C-200/23 Agentsia po vpisvaniyata 

Contentverzamelaar

C-200/23 Agentsia po vpisvaniyata 

Prejudiciële hofzaak

Zie bijlage voor de verwijzingsuitspraak, en klik hier voor het dossier van het Hof van Justitie (voor zover beschikbaar).

Termijnen: Motivering departement:    31 mei 2023
Schriftelijke opmerkingen:                    17 juli 2023

Trefwoorden: bescherming persoonsgegevens, registratie vennootschapsgegevens

Onderwerp:

•            Overwegingen 4, 32, 40, 42, 43, 50 en 65, alsmede artikelen 2, 4, 6, 17, 58 en 82 van Verordening (EU) 2016/679 van het Europees Parlement en de Raad van 27 april 2016 betreffende de bescherming van natuurlijke personen in verband met de verwerking van persoonsgegevens en betreffende het vrije verkeer van die gegevens en tot intrekking van richtlijn 95/46/EG (algemene verordening gegevensbescherming; hierna: ,,AVG”).

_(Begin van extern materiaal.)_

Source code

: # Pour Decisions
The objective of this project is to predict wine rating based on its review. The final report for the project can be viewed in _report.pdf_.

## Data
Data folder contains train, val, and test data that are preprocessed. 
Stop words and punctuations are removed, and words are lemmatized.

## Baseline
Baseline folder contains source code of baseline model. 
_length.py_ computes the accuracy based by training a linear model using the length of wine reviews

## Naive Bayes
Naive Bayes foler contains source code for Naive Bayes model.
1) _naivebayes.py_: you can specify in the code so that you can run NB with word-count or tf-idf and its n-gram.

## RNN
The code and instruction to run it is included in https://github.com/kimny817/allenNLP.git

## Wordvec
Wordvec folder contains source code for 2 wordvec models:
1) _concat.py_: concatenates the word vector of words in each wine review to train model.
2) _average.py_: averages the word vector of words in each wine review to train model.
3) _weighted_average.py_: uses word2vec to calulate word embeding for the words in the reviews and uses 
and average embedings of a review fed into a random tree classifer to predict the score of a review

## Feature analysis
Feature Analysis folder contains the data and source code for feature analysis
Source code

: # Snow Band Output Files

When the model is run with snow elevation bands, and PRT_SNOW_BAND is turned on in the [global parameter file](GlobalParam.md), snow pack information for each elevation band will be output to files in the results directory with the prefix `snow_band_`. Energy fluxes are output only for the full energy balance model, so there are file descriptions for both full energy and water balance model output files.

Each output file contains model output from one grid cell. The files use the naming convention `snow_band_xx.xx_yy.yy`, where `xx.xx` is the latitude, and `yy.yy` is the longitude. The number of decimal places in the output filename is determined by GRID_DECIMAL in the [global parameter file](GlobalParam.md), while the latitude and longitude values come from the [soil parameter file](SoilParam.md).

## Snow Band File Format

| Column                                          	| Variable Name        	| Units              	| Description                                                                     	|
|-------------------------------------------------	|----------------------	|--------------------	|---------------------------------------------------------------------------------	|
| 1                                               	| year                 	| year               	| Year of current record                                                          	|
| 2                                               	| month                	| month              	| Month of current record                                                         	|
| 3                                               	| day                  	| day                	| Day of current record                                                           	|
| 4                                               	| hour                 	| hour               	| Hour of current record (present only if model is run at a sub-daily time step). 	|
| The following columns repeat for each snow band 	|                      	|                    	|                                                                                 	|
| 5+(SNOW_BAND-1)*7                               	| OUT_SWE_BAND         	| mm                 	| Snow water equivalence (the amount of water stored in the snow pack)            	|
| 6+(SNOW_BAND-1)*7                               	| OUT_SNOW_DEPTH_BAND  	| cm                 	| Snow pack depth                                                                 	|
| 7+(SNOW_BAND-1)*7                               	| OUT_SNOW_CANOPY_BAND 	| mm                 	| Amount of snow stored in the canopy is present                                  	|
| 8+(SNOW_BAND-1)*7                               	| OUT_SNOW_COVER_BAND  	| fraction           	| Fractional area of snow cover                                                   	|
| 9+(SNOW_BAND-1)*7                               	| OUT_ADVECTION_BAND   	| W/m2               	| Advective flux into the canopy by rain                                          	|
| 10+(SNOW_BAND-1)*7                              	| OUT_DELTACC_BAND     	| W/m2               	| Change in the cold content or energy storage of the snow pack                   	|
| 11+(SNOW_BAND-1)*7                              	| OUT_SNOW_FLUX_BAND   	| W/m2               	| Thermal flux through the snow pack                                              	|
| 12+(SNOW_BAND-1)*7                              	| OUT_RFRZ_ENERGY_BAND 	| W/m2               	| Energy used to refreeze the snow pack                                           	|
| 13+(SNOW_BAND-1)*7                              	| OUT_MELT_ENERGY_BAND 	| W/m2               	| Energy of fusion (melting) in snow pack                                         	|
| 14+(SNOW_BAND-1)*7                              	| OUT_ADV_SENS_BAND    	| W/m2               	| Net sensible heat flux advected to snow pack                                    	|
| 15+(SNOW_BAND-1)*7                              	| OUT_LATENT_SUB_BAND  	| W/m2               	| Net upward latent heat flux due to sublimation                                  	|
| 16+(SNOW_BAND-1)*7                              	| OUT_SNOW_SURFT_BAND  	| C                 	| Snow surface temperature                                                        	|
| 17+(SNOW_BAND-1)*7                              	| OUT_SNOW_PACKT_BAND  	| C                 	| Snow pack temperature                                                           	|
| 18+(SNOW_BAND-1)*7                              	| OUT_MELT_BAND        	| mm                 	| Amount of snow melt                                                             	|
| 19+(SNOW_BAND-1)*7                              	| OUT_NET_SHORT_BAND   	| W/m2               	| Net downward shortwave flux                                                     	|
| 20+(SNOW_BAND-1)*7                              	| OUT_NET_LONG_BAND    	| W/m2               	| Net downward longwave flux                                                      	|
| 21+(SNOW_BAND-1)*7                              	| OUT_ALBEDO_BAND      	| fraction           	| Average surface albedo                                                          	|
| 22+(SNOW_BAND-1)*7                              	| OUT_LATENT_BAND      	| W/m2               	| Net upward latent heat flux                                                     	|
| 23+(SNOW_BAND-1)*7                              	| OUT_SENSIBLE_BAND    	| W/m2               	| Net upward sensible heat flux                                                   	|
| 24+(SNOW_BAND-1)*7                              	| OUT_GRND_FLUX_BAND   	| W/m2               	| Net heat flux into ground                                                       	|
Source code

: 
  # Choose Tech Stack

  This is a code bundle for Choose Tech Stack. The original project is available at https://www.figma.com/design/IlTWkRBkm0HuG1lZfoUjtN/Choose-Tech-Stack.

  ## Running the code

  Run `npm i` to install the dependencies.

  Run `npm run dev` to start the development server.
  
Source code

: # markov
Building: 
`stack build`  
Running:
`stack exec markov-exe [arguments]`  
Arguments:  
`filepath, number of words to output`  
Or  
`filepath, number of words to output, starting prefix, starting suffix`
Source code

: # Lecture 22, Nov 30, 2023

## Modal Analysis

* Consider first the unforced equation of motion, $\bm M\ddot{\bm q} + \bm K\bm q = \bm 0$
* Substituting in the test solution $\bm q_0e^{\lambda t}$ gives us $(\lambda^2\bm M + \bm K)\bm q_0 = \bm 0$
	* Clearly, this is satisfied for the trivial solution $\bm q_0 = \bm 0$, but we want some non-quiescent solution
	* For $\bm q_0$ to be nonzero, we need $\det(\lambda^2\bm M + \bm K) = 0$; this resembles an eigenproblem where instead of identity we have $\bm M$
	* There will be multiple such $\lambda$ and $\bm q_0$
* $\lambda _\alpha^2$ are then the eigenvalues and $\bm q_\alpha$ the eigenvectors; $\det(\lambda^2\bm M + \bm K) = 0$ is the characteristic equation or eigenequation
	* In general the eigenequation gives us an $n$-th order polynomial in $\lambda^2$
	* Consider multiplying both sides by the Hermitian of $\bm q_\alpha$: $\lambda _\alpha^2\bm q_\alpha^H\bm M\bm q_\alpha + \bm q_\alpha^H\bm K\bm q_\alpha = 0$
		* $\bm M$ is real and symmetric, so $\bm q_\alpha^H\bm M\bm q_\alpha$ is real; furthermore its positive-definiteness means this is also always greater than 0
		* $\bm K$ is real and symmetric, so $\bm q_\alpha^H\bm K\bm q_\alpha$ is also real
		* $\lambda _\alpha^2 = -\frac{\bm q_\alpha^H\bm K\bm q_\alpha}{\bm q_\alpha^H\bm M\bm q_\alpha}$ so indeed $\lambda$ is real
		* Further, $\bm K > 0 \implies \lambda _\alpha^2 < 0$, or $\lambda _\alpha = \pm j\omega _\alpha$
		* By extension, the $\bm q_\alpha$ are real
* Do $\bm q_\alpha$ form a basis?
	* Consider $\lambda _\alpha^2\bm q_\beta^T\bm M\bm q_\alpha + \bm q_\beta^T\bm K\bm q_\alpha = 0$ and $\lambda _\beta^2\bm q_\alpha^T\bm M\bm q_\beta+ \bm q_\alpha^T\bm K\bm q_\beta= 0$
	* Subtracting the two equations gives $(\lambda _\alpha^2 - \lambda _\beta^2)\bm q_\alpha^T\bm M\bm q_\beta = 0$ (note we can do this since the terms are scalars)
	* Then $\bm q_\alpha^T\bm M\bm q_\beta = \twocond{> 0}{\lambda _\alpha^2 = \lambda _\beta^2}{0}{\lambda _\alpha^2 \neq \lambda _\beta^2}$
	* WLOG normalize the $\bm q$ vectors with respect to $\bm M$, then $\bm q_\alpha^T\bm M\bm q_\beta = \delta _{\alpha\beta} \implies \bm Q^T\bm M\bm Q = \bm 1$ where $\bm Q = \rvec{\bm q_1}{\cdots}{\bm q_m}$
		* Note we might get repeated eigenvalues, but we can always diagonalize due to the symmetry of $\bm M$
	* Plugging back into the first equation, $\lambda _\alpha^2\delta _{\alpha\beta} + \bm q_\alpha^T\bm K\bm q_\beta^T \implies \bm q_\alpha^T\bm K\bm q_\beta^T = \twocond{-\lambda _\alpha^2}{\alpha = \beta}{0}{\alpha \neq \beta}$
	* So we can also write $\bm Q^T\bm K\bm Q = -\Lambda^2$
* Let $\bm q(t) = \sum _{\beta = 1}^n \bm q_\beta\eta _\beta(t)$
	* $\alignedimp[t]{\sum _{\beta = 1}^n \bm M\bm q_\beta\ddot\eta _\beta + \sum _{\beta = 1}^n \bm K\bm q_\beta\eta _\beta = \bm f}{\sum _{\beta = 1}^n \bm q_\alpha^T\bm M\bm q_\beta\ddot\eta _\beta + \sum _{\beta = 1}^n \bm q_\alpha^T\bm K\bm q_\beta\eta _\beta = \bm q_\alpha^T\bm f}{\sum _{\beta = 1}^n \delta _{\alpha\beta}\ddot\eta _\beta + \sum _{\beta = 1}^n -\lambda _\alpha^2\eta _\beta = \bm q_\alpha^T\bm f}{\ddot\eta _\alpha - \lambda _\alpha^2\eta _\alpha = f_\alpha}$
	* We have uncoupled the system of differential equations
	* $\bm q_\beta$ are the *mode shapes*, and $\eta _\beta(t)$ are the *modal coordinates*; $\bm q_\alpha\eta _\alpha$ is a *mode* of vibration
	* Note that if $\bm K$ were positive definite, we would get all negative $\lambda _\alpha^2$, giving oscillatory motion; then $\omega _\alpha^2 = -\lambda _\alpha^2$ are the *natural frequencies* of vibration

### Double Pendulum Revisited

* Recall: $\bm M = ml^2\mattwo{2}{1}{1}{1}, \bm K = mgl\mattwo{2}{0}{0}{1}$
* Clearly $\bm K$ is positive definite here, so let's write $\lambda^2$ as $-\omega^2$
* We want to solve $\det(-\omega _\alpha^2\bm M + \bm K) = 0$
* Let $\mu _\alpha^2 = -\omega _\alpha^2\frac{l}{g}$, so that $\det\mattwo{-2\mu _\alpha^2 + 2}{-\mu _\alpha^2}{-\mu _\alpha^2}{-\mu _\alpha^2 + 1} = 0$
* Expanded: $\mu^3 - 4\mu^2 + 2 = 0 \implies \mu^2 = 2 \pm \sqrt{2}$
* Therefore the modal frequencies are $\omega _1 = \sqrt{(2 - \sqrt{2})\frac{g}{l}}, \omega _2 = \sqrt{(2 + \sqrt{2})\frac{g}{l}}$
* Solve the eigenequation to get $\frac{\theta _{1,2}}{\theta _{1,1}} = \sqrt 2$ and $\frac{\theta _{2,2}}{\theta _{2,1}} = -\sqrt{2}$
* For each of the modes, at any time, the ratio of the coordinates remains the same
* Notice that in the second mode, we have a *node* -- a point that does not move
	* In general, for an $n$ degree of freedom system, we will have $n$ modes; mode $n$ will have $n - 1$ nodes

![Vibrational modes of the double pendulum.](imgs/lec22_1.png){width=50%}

•            Overwegingen 3 en 4, artikel 2, onder a), artikel 3 en artikel 4, lid 2 van Richtlijn 2009/101/ЕG van het Europees Parlement en de Raad van 16 september 2009 strekkende tot het coördineren van de waarborgen, welke in de lidstaten worden verlangd van de vennootschappen in de zin van de tweede alinea van artikel 48 van het Verdrag, om de belangen te beschermen zowel van de deelnemers in deze vennootschappen als van derden, zulks teneinde die waarborgen gelijkwaardig te maken.

Feiten:

Verweerder is deelnemer in de „Praven Shtit Konsulting” OOD, die op 14 januari 2021 in het door het Bulgaars agentschap voor registraties (hierna: “verzoekster”) beheerde handelsregister is geregistreerd. Met het verzoek tot registratie is een vennootschapsovereenkomst ingediend die de drie namen van verweerder, haar identificatienummer, het nummer van haar identiteitsbewijs alsmede de datum en plaats van afgifte daarvan en haar adres bevatte. Op 8 juli 2021 verzocht verweerder bij verzoeker om haar persoonsgegevens in de vennootschapsovereenkomst te wissen. Het stilzitten van verzoekster naar aanleiding van dat verzoek is aangevochten, waarop de rechter in eerste aanleg de stilzwijgende afwijzing van verzoekster om de persoonsgegevens van verweerder te wissen, heeft vernietigd en de zaak voor een nieuwe beslissing heeft terug verwezen naar verzoekster. Verzoekster stelde in een brief dat om te kunnen voldoen aan het verzoek om de persoonsgegevens te wissen een gewaarmerkte kopie van de vennootschapsovereenkomst van de „Praven Shtit Konsulting” OOD zou moeten worden ingediend, waarin de persoonsgegevens van de deelnemers, met uitzondering van de wettelijk verplichte gegevens, onherkenbaar zijn gemaakt. Verweerder heeft zich rechtstreeks tot de rechter in eerste aanleg gewend en bezwaar aangetekend tegen deze brief met een eis tot schadevergoeding. De rechter heeft het bezwaar gegrond verklaard, deze uitspraak heeft verzoekster aangevochten.

Overweging:

Verzoekster voert aan dat de brief alleen informeert over de wettelijk vastgestelde procedure volgens welke reeds openbaar gemaakte persoonsgegevens worden gewist. Zij acht een door de brief veroorzaakte schade, beschreven als een „gevoel van machteloosheid en teleurstelling” op grond van de onmogelijkheid om de persoonsgegevens te beschermen, niet bewezen. Verweerder is van mening dat verzoekster verwerkingsverantwoordelijke is voor de verwerking van persoonsgegevens en dat het op basis van het Europees recht niet is toegestaan om de met betrekking tot de wissing van persoonsgegevens van natuurlijke personen op verzoekster rustende verplichtingen aan anderen op te leggen.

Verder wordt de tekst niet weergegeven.